Exercise >> Below are records; work out how many of their lines hold the string "mathcal" and give that number alone.

Collected data
[Start of Attachment]
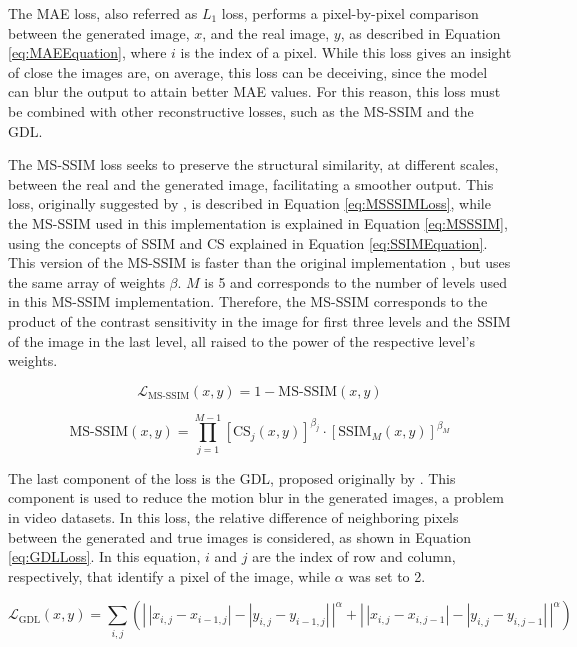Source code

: The MAE loss, also referred as $L_{1}$ loss, performs a pixel-by-pixel comparison between the generated image, $x$, and the real image, $y$, as described in Equation \ref{eq:MAEEquation}, where $i$ is the index of a pixel. While this loss gives an insight of close the images are, on average, this loss can be deceiving, since the model can blur the output to attain better MAE values. For this reason, this loss must be combined with other reconstructive losses, such as the MS-SSIM and the GDL.
\par
The MS-SSIM loss seeks to preserve the structural similarity, at different scales, between the real and the generated image, facilitating a smoother output. This loss, originally suggested by \textcite{Wang2003}, is described in Equation \ref{eq:MSSSIMLoss}, while the MS-SSIM used in this implementation is explained in Equation \ref{eq:MSSSIM}, using the concepts of SSIM and CS explained in Equation \ref{eq:SSIMEquation}. This version of the MS-SSIM is faster than the original implementation \parencite{Wang2003}, but uses the same array of weights $\beta$. $M$ is 5 and corresponds to the number of levels used in this MS-SSIM implementation. Therefore, the MS-SSIM corresponds to the product of the contrast sensitivity in the image for first three levels and the SSIM of the image in the last level, all raised to the power of the respective level's weights.

\begin{equation}
	\mathcal{L}_{\text{MS-SSIM}} (x, y) = 1 - \text{MS-SSIM}(x, y)
	\label{eq:MSSSIMLoss}
\end{equation}

\begin{equation}
	\text{MS-SSIM}(x, y) = \prod_{j=1}^{M-1} \left[ \text{CS}_j(x, y) \right]^{\beta_j} \cdot \left[ \text{SSIM}_M(x, y) \right]^{\beta_M}
	\label{eq:MSSSIM}
\end{equation}

The last component of the loss is the GDL, proposed originally by \textcite{Mathieu2016}. This component is used to reduce the motion blur in the generated images, a problem in video datasets. In this loss, the relative difference of neighboring pixels between the generated and true images is considered, as shown in Equation \ref{eq:GDLLoss}. In this equation, $i$ and $j$ are the index of row and column, respectively, that identify a pixel of the image, while $\alpha$ was set to 2.

\begin{equation}
	\mathcal{L}_{\text{GDL}}(x, y) = \sum_{i,j} \left( \left|\,|x_{i,j} - x_{i-1,j}| - |y_{i,j} - y_{i-1,j}|\,\right|^{\alpha} + \left|\,|x_{i,j} - x_{i,j-1}| - |y_{i,j} - y_{i,j-1}|\,\right|^{\alpha} \right)
	\label{eq:GDLLoss}
\end{equation}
[End of Attachment]
Expected output >> 2